Nicht nur mehrstimmig, was poetische Formen in ihrer sprachlichen und stilistischen Vielfalt angeht, versteht sich der lyrische Garten für Riehemann und das poetische Vereinsbündnis, sondern auch interkulturell mehrsprachig. Von besonderen Entdeckungen schwärmt die Autorin, die sie beim gemeinsamen Lesefest machte. Zum Beispiel mit Max Druschinin aus Jekaterinburg, der1998 mit seinen Eltern nach Deutschland ausgewandert, um hier seine Gedichte auch mit den musikalischen Traditionen seiner Heimat einzufärben. Auf der Lesebühne nimmt Drschinin sein Publikum an die Hand, ihn auch gedanklich bei seinen Alltagsbeobachtungen zu begleiten, und beim Anblick eines alten Mannes innezuhalten.

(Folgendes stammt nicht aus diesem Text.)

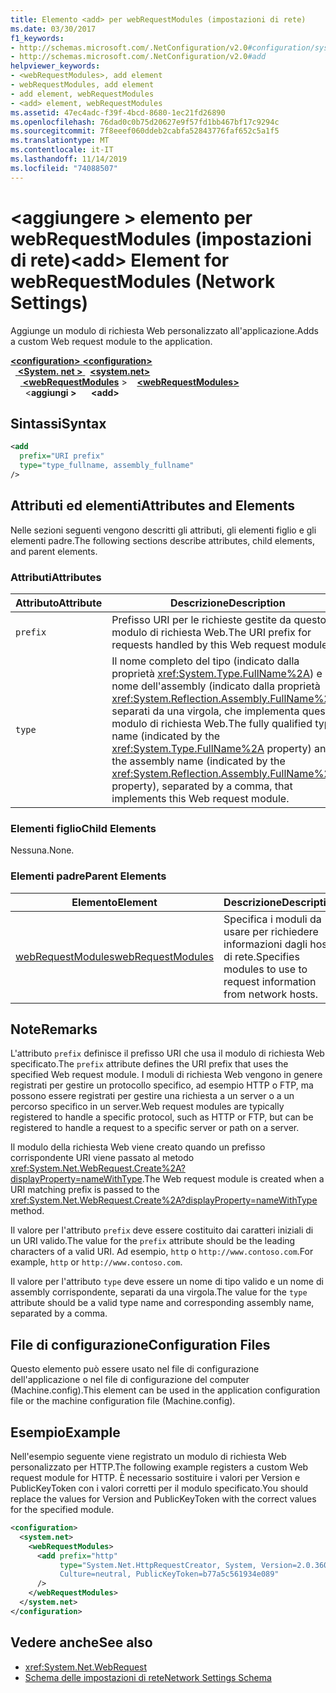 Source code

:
 ```yaml
---
title: Elemento <add> per webRequestModules (impostazioni di rete)
ms.date: 03/30/2017
f1_keywords:
- http://schemas.microsoft.com/.NetConfiguration/v2.0#configuration/system.net/webRequestModules/add
- http://schemas.microsoft.com/.NetConfiguration/v2.0#add
helpviewer_keywords:
- <webRequestModules>, add element
- webRequestModules, add element
- add element, webRequestModules
- <add> element, webRequestModules
ms.assetid: 47ec4adc-f39f-4bcd-8680-1ec21fd26890
ms.openlocfilehash: 76dad0c0b75d20627e9f57fd1bb467bf17c9294c
ms.sourcegitcommit: 7f8eeef060ddeb2cabfa52843776faf652c5a1f5
ms.translationtype: MT
ms.contentlocale: it-IT
ms.lasthandoff: 11/14/2019
ms.locfileid: "74088507"
---
```

# <a name="add-element-for-webrequestmodules-network-settings"></a><span data-ttu-id="625b2-102">\<aggiungere > elemento per webRequestModules (impostazioni di rete)</span><span class="sxs-lookup"><span data-stu-id="625b2-102">\<add> Element for webRequestModules (Network Settings)</span></span>
<span data-ttu-id="625b2-103">Aggiunge un modulo di richiesta Web personalizzato all'applicazione.</span><span class="sxs-lookup"><span data-stu-id="625b2-103">Adds a custom Web request module to the application.</span></span>  

<span data-ttu-id="625b2-104">[ **\<configuration>** ](../configuration-element.md)</span><span class="sxs-lookup"><span data-stu-id="625b2-104">[**\<configuration>**](../configuration-element.md)</span></span>\
<span data-ttu-id="625b2-105">&nbsp;&nbsp;[ **\<System. net >** ](system-net-element-network-settings.md)</span><span class="sxs-lookup"><span data-stu-id="625b2-105">&nbsp;&nbsp;[**\<system.net>**](system-net-element-network-settings.md)</span></span>\
<span data-ttu-id="625b2-106">&nbsp;&nbsp;&nbsp;&nbsp;[ **\<webRequestModules**](webrequestmodules-element-network-settings.md) ></span><span class="sxs-lookup"><span data-stu-id="625b2-106">&nbsp;&nbsp;&nbsp;&nbsp;[**\<webRequestModules>**](webrequestmodules-element-network-settings.md)</span></span>\
<span data-ttu-id="625b2-107">&nbsp;&nbsp;&nbsp;&nbsp;&nbsp;&nbsp;\<**aggiungi >**</span><span class="sxs-lookup"><span data-stu-id="625b2-107">&nbsp;&nbsp;&nbsp;&nbsp;&nbsp;&nbsp;**\<add>**</span></span>

## <a name="syntax"></a><span data-ttu-id="625b2-108">Sintassi</span><span class="sxs-lookup"><span data-stu-id="625b2-108">Syntax</span></span>  
  
```xml  
<add   
  prefix="URI prefix"   
  type="type_fullname, assembly_fullname"   
/>  
```  
  
## <a name="attributes-and-elements"></a><span data-ttu-id="625b2-109">Attributi ed elementi</span><span class="sxs-lookup"><span data-stu-id="625b2-109">Attributes and Elements</span></span>  
 <span data-ttu-id="625b2-110">Nelle sezioni seguenti vengono descritti gli attributi, gli elementi figlio e gli elementi padre.</span><span class="sxs-lookup"><span data-stu-id="625b2-110">The following sections describe attributes, child elements, and parent elements.</span></span>  
  
### <a name="attributes"></a><span data-ttu-id="625b2-111">Attributi</span><span class="sxs-lookup"><span data-stu-id="625b2-111">Attributes</span></span>  
  
|<span data-ttu-id="625b2-112">**Attributo**</span><span class="sxs-lookup"><span data-stu-id="625b2-112">**Attribute**</span></span>|<span data-ttu-id="625b2-113">**Descrizione**</span><span class="sxs-lookup"><span data-stu-id="625b2-113">**Description**</span></span>|  
|-------------------|---------------------|  
|`prefix`|<span data-ttu-id="625b2-114">Prefisso URI per le richieste gestite da questo modulo di richiesta Web.</span><span class="sxs-lookup"><span data-stu-id="625b2-114">The URI prefix for requests handled by this Web request module.</span></span>|  
|`type`|<span data-ttu-id="625b2-115">Il nome completo del tipo (indicato dalla proprietà <xref:System.Type.FullName%2A>) e il nome dell'assembly (indicato dalla proprietà <xref:System.Reflection.Assembly.FullName%2A>), separati da una virgola, che implementa questo modulo di richiesta Web.</span><span class="sxs-lookup"><span data-stu-id="625b2-115">The fully qualified type name (indicated by the <xref:System.Type.FullName%2A> property) and the assembly name (indicated by the <xref:System.Reflection.Assembly.FullName%2A> property), separated by a comma, that implements this Web request module.</span></span>|  
  
### <a name="child-elements"></a><span data-ttu-id="625b2-116">Elementi figlio</span><span class="sxs-lookup"><span data-stu-id="625b2-116">Child Elements</span></span>  
 <span data-ttu-id="625b2-117">Nessuna.</span><span class="sxs-lookup"><span data-stu-id="625b2-117">None.</span></span>  
  
### <a name="parent-elements"></a><span data-ttu-id="625b2-118">Elementi padre</span><span class="sxs-lookup"><span data-stu-id="625b2-118">Parent Elements</span></span>  
  
|<span data-ttu-id="625b2-119">**Elemento**</span><span class="sxs-lookup"><span data-stu-id="625b2-119">**Element**</span></span>|<span data-ttu-id="625b2-120">**Descrizione**</span><span class="sxs-lookup"><span data-stu-id="625b2-120">**Description**</span></span>|  
|-----------------|---------------------|  
|[<span data-ttu-id="625b2-121">webRequestModules</span><span class="sxs-lookup"><span data-stu-id="625b2-121">webRequestModules</span></span>](webrequestmodules-element-network-settings.md)|<span data-ttu-id="625b2-122">Specifica i moduli da usare per richiedere informazioni dagli host di rete.</span><span class="sxs-lookup"><span data-stu-id="625b2-122">Specifies modules to use to request information from network hosts.</span></span>|  
  
## <a name="remarks"></a><span data-ttu-id="625b2-123">Note</span><span class="sxs-lookup"><span data-stu-id="625b2-123">Remarks</span></span>  
 <span data-ttu-id="625b2-124">L'attributo `prefix` definisce il prefisso URI che usa il modulo di richiesta Web specificato.</span><span class="sxs-lookup"><span data-stu-id="625b2-124">The `prefix` attribute defines the URI prefix that uses the specified Web request module.</span></span> <span data-ttu-id="625b2-125">I moduli di richiesta Web vengono in genere registrati per gestire un protocollo specifico, ad esempio HTTP o FTP, ma possono essere registrati per gestire una richiesta a un server o a un percorso specifico in un server.</span><span class="sxs-lookup"><span data-stu-id="625b2-125">Web request modules are typically registered to handle a specific protocol, such as HTTP or FTP, but can be registered to handle a request to a specific server or path on a server.</span></span>  
  
 <span data-ttu-id="625b2-126">Il modulo della richiesta Web viene creato quando un prefisso corrispondente URI viene passato al metodo <xref:System.Net.WebRequest.Create%2A?displayProperty=nameWithType>.</span><span class="sxs-lookup"><span data-stu-id="625b2-126">The Web request module is created when a URI matching prefix is passed to the <xref:System.Net.WebRequest.Create%2A?displayProperty=nameWithType> method.</span></span>  
  
 <span data-ttu-id="625b2-127">Il valore per l'attributo `prefix` deve essere costituito dai caratteri iniziali di un URI valido.</span><span class="sxs-lookup"><span data-stu-id="625b2-127">The value for the `prefix` attribute should be the leading characters of a valid URI.</span></span> <span data-ttu-id="625b2-128">Ad esempio, `http` o `http://www.contoso.com`.</span><span class="sxs-lookup"><span data-stu-id="625b2-128">For example, `http` or `http://www.contoso.com`.</span></span>
  
 <span data-ttu-id="625b2-129">Il valore per l'attributo `type` deve essere un nome di tipo valido e un nome di assembly corrispondente, separati da una virgola.</span><span class="sxs-lookup"><span data-stu-id="625b2-129">The value for the `type` attribute should be a valid type name and corresponding assembly name, separated by a comma.</span></span>
  
## <a name="configuration-files"></a><span data-ttu-id="625b2-130">File di configurazione</span><span class="sxs-lookup"><span data-stu-id="625b2-130">Configuration Files</span></span>  
 <span data-ttu-id="625b2-131">Questo elemento può essere usato nel file di configurazione dell'applicazione o nel file di configurazione del computer (Machine.config).</span><span class="sxs-lookup"><span data-stu-id="625b2-131">This element can be used in the application configuration file or the machine configuration file (Machine.config).</span></span>  
  
## <a name="example"></a><span data-ttu-id="625b2-132">Esempio</span><span class="sxs-lookup"><span data-stu-id="625b2-132">Example</span></span>  
 <span data-ttu-id="625b2-133">Nell'esempio seguente viene registrato un modulo di richiesta Web personalizzato per HTTP.</span><span class="sxs-lookup"><span data-stu-id="625b2-133">The following example registers a custom Web request module for HTTP.</span></span> <span data-ttu-id="625b2-134">È necessario sostituire i valori per Version e PublicKeyToken con i valori corretti per il modulo specificato.</span><span class="sxs-lookup"><span data-stu-id="625b2-134">You should replace the values for Version and PublicKeyToken with the correct values for the specified module.</span></span>  
  
```xml  
<configuration>  
  <system.net>  
    <webRequestModules>  
      <add prefix="http"  
           type="System.Net.HttpRequestCreator, System, Version=2.0.3600.0,  
           Culture=neutral, PublicKeyToken=b77a5c561934e089"  
      />  
    </webRequestModules>  
  </system.net>  
</configuration>  
```  
  
## <a name="see-also"></a><span data-ttu-id="625b2-135">Vedere anche</span><span class="sxs-lookup"><span data-stu-id="625b2-135">See also</span></span>

- <xref:System.Net.WebRequest>
- [<span data-ttu-id="625b2-136">Schema delle impostazioni di rete</span><span class="sxs-lookup"><span data-stu-id="625b2-136">Network Settings Schema</span></span>](index.md)

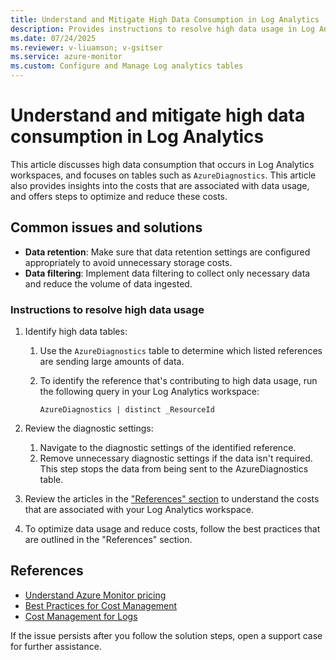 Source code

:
 ```yaml
---
title: Understand and Mitigate High Data Consumption in Log Analytics
description: Provides instructions to resolve high data usage in Log Analytics.
ms.date: 07/24/2025
ms.reviewer: v-liuamson; v-gsitser
ms.service: azure-monitor
ms.custom: Configure and Manage Log analytics tables
---
```


# Understand and mitigate high data consumption in Log Analytics

This article discusses high data consumption that occurs in Log Analytics workspaces, and focuses on tables such as `AzureDiagnostics`. This article also provides insights into the costs that are associated with data usage, and offers steps to optimize and reduce these costs.

## Common issues and solutions

- **Data retention**: Make sure that data retention settings are configured appropriately to avoid unnecessary storage costs.
- **Data filtering**: Implement data filtering to collect only necessary data and reduce the volume of data ingested.

### Instructions to resolve high data usage

1. Identify high data tables:

   1. Use the `AzureDiagnostics` table to determine which listed references are sending large amounts of data.
   1. To identify the reference that's contributing to high data usage, run the following query in your Log Analytics workspace:

        ```plaintext
        AzureDiagnostics | distinct _ResourceId
        ```

2. Review the diagnostic settings:

   1. Navigate to the diagnostic settings of the identified reference.
   1. Remove unnecessary diagnostic settings if the data isn't required. This step stops the data from being sent to the AzureDiagnostics table.

3. Review the articles in the ["References" section](#references) to understand the costs that are associated with your Log Analytics workspace.

4. To optimize data usage and reduce costs, follow the best practices that are outlined in the "References" section.

## References

- [Understand Azure Monitor pricing](https://azure.microsoft.com/pricing/details/monitor/)
- [Best Practices for Cost Management](/azure/azure-monitor/fundamentals/best-practices-cost)
- [Cost Management for Logs](/azure/azure-monitor/logs/cost-logs)

If the issue persists after you follow the solution steps, open a support case for further assistance.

“dass ein Fremder sie erweicht und für alleweil erreicht, / so dass Jener einst einmal beizeiten irgendwann vergisst; / was es heißt, wenn die Kunst den Geist ergreift - / das weiß er, der alte Mann und beschreibt mit seinen Worte / die verborgenen Pforten, durch die er schritt in seinen Tagen,“
Hellhörig und nachdenklich stimmt auch Nahed Al Essa ihr Publikum bei ihrem Debüt im lyrischen Garten, wenn sie ihre Fluchterfahrungen und die kriegerischen Erschütterungen in ihrer syrischen Heimat in poetischen Echos nachhallen lässt. Die freie Autorin und Übersetzerin berichtet von einer erschöpfenden Odyssee, die sie mit ihren Gedichten und Erzählungen erlebte, bis sie schließlich einen Verlag für ihr literarisches Debüt in Deutschland fand. Sie liest in Osterode aus dem druckfrischen Band „4222 Kilometer“, der erst vor wenigen Tagen erschien, über Fluchtwege, Erinnerungsstationen und Sehnsüchte.
„Jede Nacht packe ich meine zwei Sachen und ziehe um. Von Deutschland nehme ich meine Armbanduhr mit und Augentropfen. Ich warte, bis die Dunkelheit kommt. Dann schleiche ich über die Grenze wie ein Phantom und erwache in meiner Heimatstadt Damaskus“
Mit Songtexen erkunden Schülerinnen und Schüler des Tilmann-Riemenschneider-Gymnasiums das poetische Feld auf der Open-Air-Bühne im Stadtpark. Dort präsentieren auch Lara Robberts und Amanda Wurm, was sie in einer Schreibwerkstatt schöpferisch inspiriert hat. Auf NachwuchsdichterInnen und junge Talente setzt Renate Maria Riehemann mit Blick auf den nächsten lyrischen Garten ebenfalls und auf die Begegnung mit weiteren literarischen Debüts. In diesem Sinne zieht das aufmunternde Vereinsmotto „Lyrik lebt“ in Osterode für sie auch weitere Kreise unter dem Motto „Lyrik boomt!“.